There are many pastime places connected with the Ramayana in the area. There is a temple near the bridge that you cross to enter Rameshwaram where there is a floating rock. When Lord Rama went to Lanka with the monkey army, they crossed the ocean on a bridge of floating rocks. Near this temple, close to the bridge, are Lakshmana Teertham and Rama Teertham. Lord Rama is said to have bathed in these two tanks. Kodi Teertham is supposed to be a spring that Lord Rama created by shooting an arrow into the ground.
It is said that at Jata Teertham, Sri Rama washed His hair to get rid of any sins that He might have incurred in the battle at Lanka.
On the way between Virupaksha Temple and Vitthala Temple there is a cave on the bank of the Tungabhadra river where Sugriva is said to have hidden Sita’s jewels for safety. There are marks and streaks on the rocks, which are said to have been made by Sita’s garments.
The town of Anegundi, about 5 km from Hampi, is situated on the northern bank of the Tungabhadra River. Local people believe this to be the ancient place known as Kishkindha, where Rama met Hanuman and Sugriva. Also nearby Hampi is the Rsimukha Mountain mentioned in the Ramayana.

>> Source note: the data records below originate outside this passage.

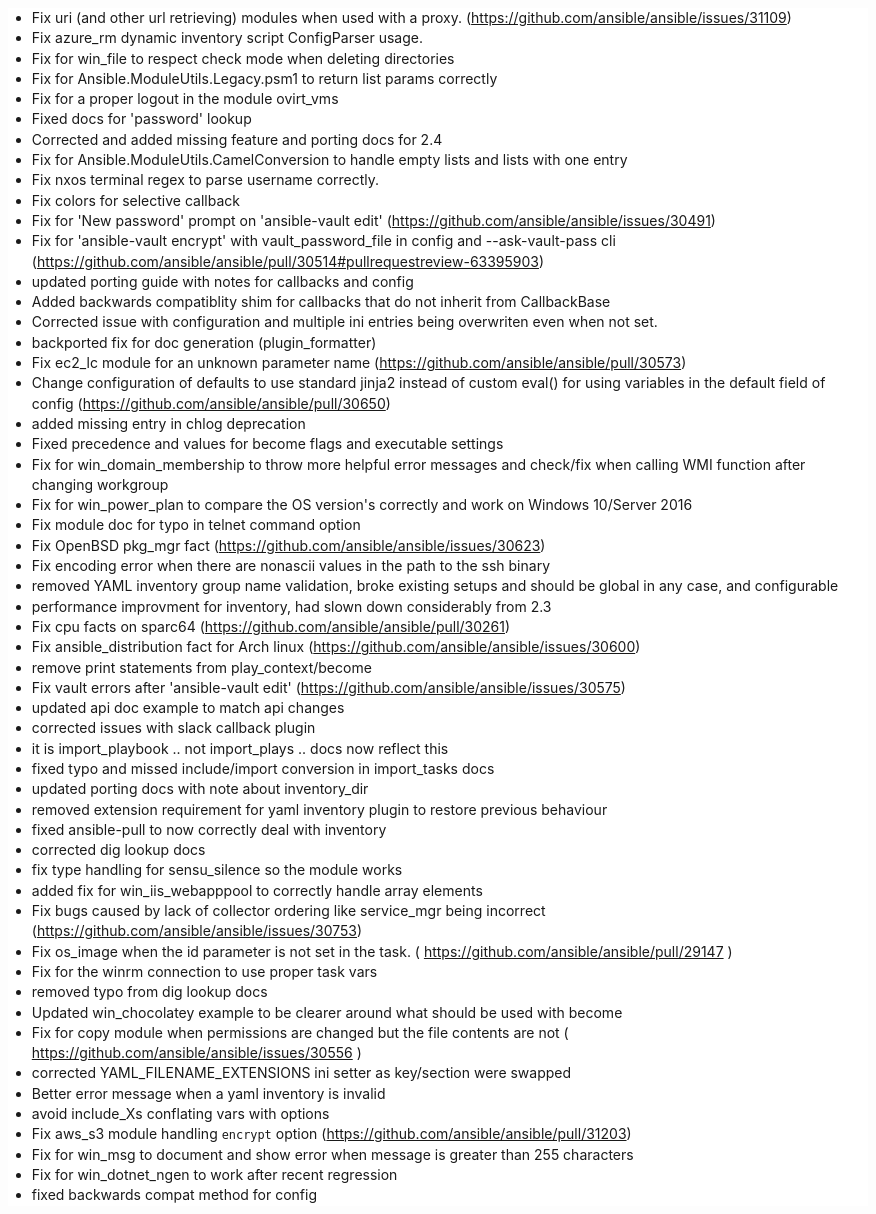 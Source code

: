   * Fix uri (and other url retrieving) modules when used with a proxy. (https://github.com/ansible/ansible/issues/31109)
  * Fix azure_rm dynamic inventory script ConfigParser usage.
* Fix for win_file to respect check mode when deleting directories
* Fix for Ansible.ModuleUtils.Legacy.psm1 to return list params correctly
* Fix for a proper logout in the module ovirt_vms
* Fixed docs for 'password' lookup
* Corrected and added missing feature and porting docs for 2.4
* Fix for Ansible.ModuleUtils.CamelConversion to handle empty lists and lists with one entry
* Fix nxos terminal regex to parse username correctly.
* Fix colors for selective callback
* Fix for 'New password' prompt on 'ansible-vault edit' (https://github.com/ansible/ansible/issues/30491)
* Fix for 'ansible-vault encrypt' with vault_password_file in config and --ask-vault-pass cli (https://github.com/ansible/ansible/pull/30514#pullrequestreview-63395903)
* updated porting guide with notes for callbacks and config
* Added backwards compatiblity shim for callbacks that do not inherit from CallbackBase
* Corrected issue with configuration and multiple ini entries being overwriten even when not set.
* backported fix for doc generation (plugin_formatter)
* Fix ec2_lc module for an unknown parameter name (https://github.com/ansible/ansible/pull/30573)
* Change configuration of defaults to use standard jinja2 instead of custom
  eval() for using variables in the default field of config (https://github.com/ansible/ansible/pull/30650)
* added missing entry in chlog deprecation
* Fixed precedence and values for become flags and executable settings
* Fix for win_domain_membership to throw more helpful error messages and check/fix when calling WMI function after changing workgroup
* Fix for win_power_plan to compare the OS version's correctly and work on Windows 10/Server 2016
* Fix module doc for typo in telnet command option
* Fix OpenBSD pkg_mgr fact (https://github.com/ansible/ansible/issues/30623)
* Fix encoding error when there are nonascii values in the path to the ssh binary
* removed YAML inventory group name validation, broke existing setups and should be global in any case, and configurable
* performance improvment for inventory, had slown down considerably from 2.3
* Fix cpu facts on sparc64 (https://github.com/ansible/ansible/pull/30261)
* Fix ansible_distribution fact for Arch linux (https://github.com/ansible/ansible/issues/30600)
* remove print statements from play_context/become
* Fix vault errors after 'ansible-vault edit' (https://github.com/ansible/ansible/issues/30575)
* updated api doc example to match api changes
* corrected issues with slack callback plugin
* it is import_playbook .. not import_plays .. docs now reflect this
* fixed typo and missed include/import conversion in import_tasks docs
* updated porting docs with note about inventory_dir
* removed extension requirement for yaml inventory plugin to restore previous behaviour
* fixed ansible-pull to now correctly deal with inventory
* corrected dig lookup docs
* fix type handling for sensu_silence so the module works
* added fix for win_iis_webapppool to correctly handle array elements
* Fix bugs caused by lack of collector ordering like service_mgr being incorrect (https://github.com/ansible/ansible/issues/30753)
* Fix os_image when the id parameter is not set in the task. ( https://github.com/ansible/ansible/pull/29147 )
* Fix for the winrm connection to use proper task vars
* removed typo from dig lookup docs
* Updated win_chocolatey example to be clearer around what should be used with become
* Fix for copy module when permissions are changed but the file contents are not ( https://github.com/ansible/ansible/issues/30556 )
* corrected YAML_FILENAME_EXTENSIONS ini setter as key/section were swapped
* Better error message when a yaml inventory is invalid
* avoid include_Xs conflating vars with options
* Fix aws_s3 module handling `encrypt` option (https://github.com/ansible/ansible/pull/31203)
* Fix for win_msg to document and show error when message is greater than 255 characters
* Fix for win_dotnet_ngen to work after recent regression
* fixed backwards compat method for config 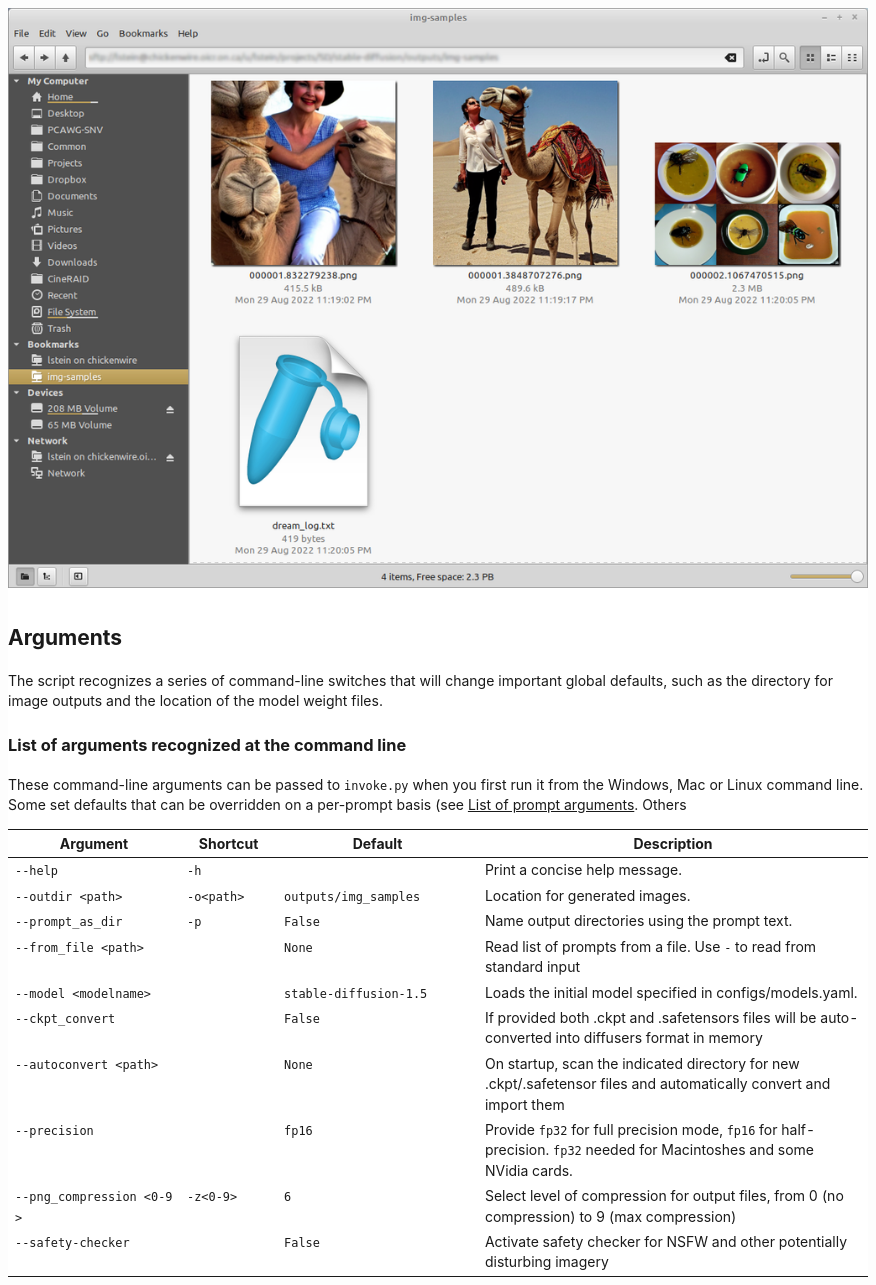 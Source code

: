 ![invoke-py-demo](../assets/dream-py-demo.png)

## Arguments

The script recognizes a series of command-line switches that will
change important global defaults, such as the directory for image
outputs and the location of the model weight files.

### List of arguments recognized at the command line

These command-line arguments can be passed to `invoke.py` when you first run it
from the Windows, Mac or Linux command line. Some set defaults that can be
overridden on a per-prompt basis (see
[List of prompt arguments](#list-of-prompt-arguments). Others

| Argument <img width="240" align="right"/> | Shortcut <img width="100" align="right"/> | Default <img width="320" align="right"/>       | Description                                                                                          |
| ----------------------------------------- | ----------------------------------------- | ---------------------------------------------- | ---------------------------------------------------------------------------------------------------- |
| `--help`                                  | `-h`                                      |                                                | Print a concise help message.                                                                        |
| `--outdir <path>`                         | `-o<path>`                                | `outputs/img_samples`                          | Location for generated images.                                                                       |
| `--prompt_as_dir`                         | `-p`                                      | `False`                                        | Name output directories using the prompt text.                                                       |
| `--from_file <path>`                      |                                           | `None`                                         | Read list of prompts from a file. Use `-` to read from standard input                                |
| `--model <modelname>`                     |                                           | `stable-diffusion-1.5`                         | Loads the initial model specified in configs/models.yaml. |
| `--ckpt_convert `           |                                                         | `False`                                        | If provided both .ckpt and .safetensors files will be auto-converted into diffusers format in memory |
| `--autoconvert <path>`                    |                          | `None`                                        | On startup, scan the indicated directory for new .ckpt/.safetensor files and automatically convert and import them |
| `--precision`                             |                                           | `fp16`                                         | Provide `fp32` for full precision mode, `fp16` for half-precision. `fp32` needed for Macintoshes and some NVidia cards. |
| `--png_compression <0-9>`                 | `-z<0-9>`                                 | `6`                                            | Select level of compression for output files, from 0 (no compression) to 9 (max compression)         |
| `--safety-checker`                        |                                           | `False`                                        | Activate safety checker for NSFW and other potentially disturbing imagery                            |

Kishkindha was ruled by monkey-chiefs – two brothers, Sugriva and Vali. After a quarrel with Vali, Sugriva along with Hanuman were driven out. They then went to stay at Matanga-parvata Hill. While searching for Sita, who had been kidnapped by Ravana, Rama and Lakshmana came south and met Sugriva and Hanuman. Rama killed Vali and restored the kingdom to Sugriva. While Hanuman went to search for Sita, it is said that Rama stayed at Malyavanta Hill, which is on the road to Kampili, about 6 km east of the Virupaksha Temple. There is a Ranganatha Temple here with a large Deity of Lord Rama.
There is a huge mound of scorched ash in the nearby village of Nimbapuram that is said to be the cremated remains of Vali. The birthplace of Hanuman is said to be a little to the northwest.